Plants are readily propagated from pre-treated seed, though seed sourced from gardens often leads to hybrid progeny. The species hybridises readily with Grevillea rosmarinifolia, Grevillea juniperina and Grevillea lavandulacea. The use of cuttings is the preferred method of propagation for assuring that particular forms and cultivars are true to type.

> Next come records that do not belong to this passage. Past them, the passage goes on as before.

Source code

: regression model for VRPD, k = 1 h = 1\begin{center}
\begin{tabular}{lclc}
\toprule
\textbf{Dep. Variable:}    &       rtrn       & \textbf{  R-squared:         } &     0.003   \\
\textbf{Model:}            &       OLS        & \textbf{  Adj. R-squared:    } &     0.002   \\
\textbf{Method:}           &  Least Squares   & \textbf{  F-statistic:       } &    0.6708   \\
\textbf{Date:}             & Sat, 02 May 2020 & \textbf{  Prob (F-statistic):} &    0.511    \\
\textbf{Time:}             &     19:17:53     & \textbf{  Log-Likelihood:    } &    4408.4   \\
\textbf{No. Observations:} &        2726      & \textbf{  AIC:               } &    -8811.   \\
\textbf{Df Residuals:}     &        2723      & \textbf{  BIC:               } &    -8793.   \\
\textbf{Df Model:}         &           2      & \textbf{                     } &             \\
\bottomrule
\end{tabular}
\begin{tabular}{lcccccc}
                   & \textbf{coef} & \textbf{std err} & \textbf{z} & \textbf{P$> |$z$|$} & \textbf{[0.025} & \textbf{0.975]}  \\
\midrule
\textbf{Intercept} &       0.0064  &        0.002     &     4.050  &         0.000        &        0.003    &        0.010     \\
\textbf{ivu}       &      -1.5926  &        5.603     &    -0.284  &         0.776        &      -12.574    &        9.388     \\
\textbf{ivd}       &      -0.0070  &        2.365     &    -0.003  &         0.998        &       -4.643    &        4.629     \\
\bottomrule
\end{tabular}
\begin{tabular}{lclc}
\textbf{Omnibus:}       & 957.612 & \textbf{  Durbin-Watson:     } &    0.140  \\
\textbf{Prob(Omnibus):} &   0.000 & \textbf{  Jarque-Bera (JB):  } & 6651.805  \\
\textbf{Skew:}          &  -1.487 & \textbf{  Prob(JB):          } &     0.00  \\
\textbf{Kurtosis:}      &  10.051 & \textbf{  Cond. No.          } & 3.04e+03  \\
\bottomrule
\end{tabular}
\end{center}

In 2003, it was reported that the fungal disease Phytophthora palmivora had been detected in plant nurseries in Sicily, leading to root rot and death of potted Grevillea cultivars. Of these plants of Grevillea alpina were the most severely affected.

===Cultivars===

A large number of hybrid cultivars and selected forms have been introduced to horticulture including:
- 'Bonnie Prince Charlie' – G. rosmarinifolia × G. alpina (Grampians form)
- 'Coral' – selected seedling of G. alpina (Cardinia form)
- 'Edna Walling Softly Softly' – G. alpina × G. lanigera 'Blush'
- 'Fireworks' – G. 'Pink Pixie' × G. alpina
- 'Goldrush' – G. alpina x G. rosmarinifolia
- 'Grampians Gold' – form of G. alpina
- 'Hills Jubilee' – (G.baueri × G. alpina Warby Range form) × G. rosmarinifolia 'Lutea'
- 'Jubilee' – G. rosmarinifolia × G. alpina
- 'Judith' – selection of G. alpina (Cardinia form)
- 'Magic Lantern' – selected seedling of G. alpina (Cardinia form)
- 'Marion' – selected seedling of G. alpina (Cardinia form)
- 'McDonald Park' – G. rosmarinifolia × G. alpina
- 'Olympic Flame' – a selected seedling of G. alpina (Cardinia form)
- 'Poorinda Annette' – G. juniperina × small flowered form of G. alpina
- 'Poorinda Beauty' – form of G. juniperina × G. alpina
- 'Poorinda Belinda' -G. juniperina × (yellow flower form of G. obtusiflora × G. alpina)
- 'Poorinda Elegance' – hybrid of New South Wales form of G. juniperina and G. alpina × G. 'obtusiflora
- 'Poorinda Golden Lyre' – G. alpina × G. victoriae
- 'Poorinda Jeanie' – G. alpina × G. juniperina
- 'Poorinda Rachel' – G. alpina × G. juniperina
- 'Poorinda Splendour' -New South Wales form of G. juniperina × G. alpina
- 'Poorinda Tranquillity' – G, lavandulacea × Grevillea alpina
- 'Tucker Time Entrée – G. rosmarinifolia × G. alpina

Numerous naturally occurring forms have been named after the locality from which they originate including Albury, Axedale, Bendigo, Black Mountain, Castlemaine, Chiltern, Grampians, Greta West, Kinglake, Lerderderg Gorge, Morrl Morrl, Mt Dandenong, Mt Ida, Mt Pleasant, Mt Slide, Mt Zero, Murphys Hill, One Tree Hill, Porcupine Ridge, Pyalong, Reef Hills, Rushworth, Seymour, South Mandurang, St Arnaud, Strathbogies, Tallarook, Tamminack Gap, Tawonga Gap, Tooborac, Warby Range, Whorouly and Wombat State Forest.